- **Your objective**:
Across the listing below, count the lines holding "nabla". State the number and nothing more.

◆ ◆ ◆

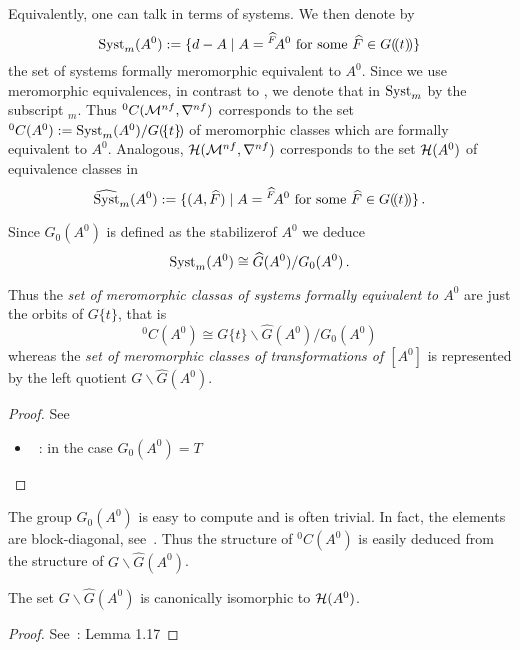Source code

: Equivalently, one can talk in terms of systems. We then denote by
\[
  \operatorname{Syst}_m(A^0):=\{d-A
    \mid A={}^{\widehat F}\!A^0 \text{ for some } \widehat F\in G(\!(t)\!)\}
\]
the set of systems formally meromorphic equivalent to $A^0$.
Since we use meromorphic equivalences, in contrast to \cite{boalch,thboalch},
we denote that in $\operatorname{Syst}_m$ by the subscript ${}_m$.
Thus ${}^0C(\mathcal{M}^{nf},\nabla^{nf})$ corresponds to
the set ${}^0C(A^0):=\operatorname{Syst}_m(A^0)/G(\!\{t\}\!)$ of meromorphic classes which
are formally equivalent to $A^0$.
Analogous, $\mathcal{H}(\mathcal{M}^{nf},\nabla^{nf})$ corresponds to the set $\mathcal{H}(A^0)$ of
equivalence classes in
\[
  \widehat{\operatorname{Syst}}_m(A^0):=\{(A,\widehat F)
    \mid A={}^{\widehat F}\!A^0 \text{ for some } \widehat F\in G(\!(t)\!)\} \,.
\]

\begin{lem}
  Since $G_0(A^0)$ is defined as the stabilizer\TODO[correct?] of $A^0$ we deduce
  \[
    \operatorname{Syst}_m(A^0)\cong \widehat G(A^0)/G_0(A^0) \,.
  \]
  \begin{s-cor}
    Thus the \emph{set of meromorphic classas of systems formally equivalent
      to $A^0$} are just the orbits of $G\{t\}$, that is
    \[
      {}^0C(A^0)\cong G\{t\}\backslash\hat G(A^0)/G_0(A^0)
    \]
    whereas the \emph{set of meromorphic classes of transformations of $[A^0]$}
    is represented by the left quotient $G\backslash\hat G(A^0)$.
  \end{s-cor}
\end{lem}
\begin{proof}
  See
  \begin{itemize}
    \item~\cite[6]{thboalch}: in the case $G_0(A^0)=T$
  \end{itemize}
\end{proof}

The group $G_0(A^0)$ is easy to compute and is often trivial. In fact, the
elements are block-diagonal, see~\cite[77]{Loday2014}.
Thus the structure of ${}^0C(A^0)$ is easily deduced from the structure of
$G\backslash\hat G(A^0)$.

\begin{lem}
  The set $G\backslash\hat G(A^0)$ is canonically isomorphic to $\mathcal{H}(A^0)$.
\end{lem}
\begin{proof}
  See~\cite{thboalch}: Lemma 1.17
\end{proof}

◆ ◆ ◆

- **Answer to this exercise**:
2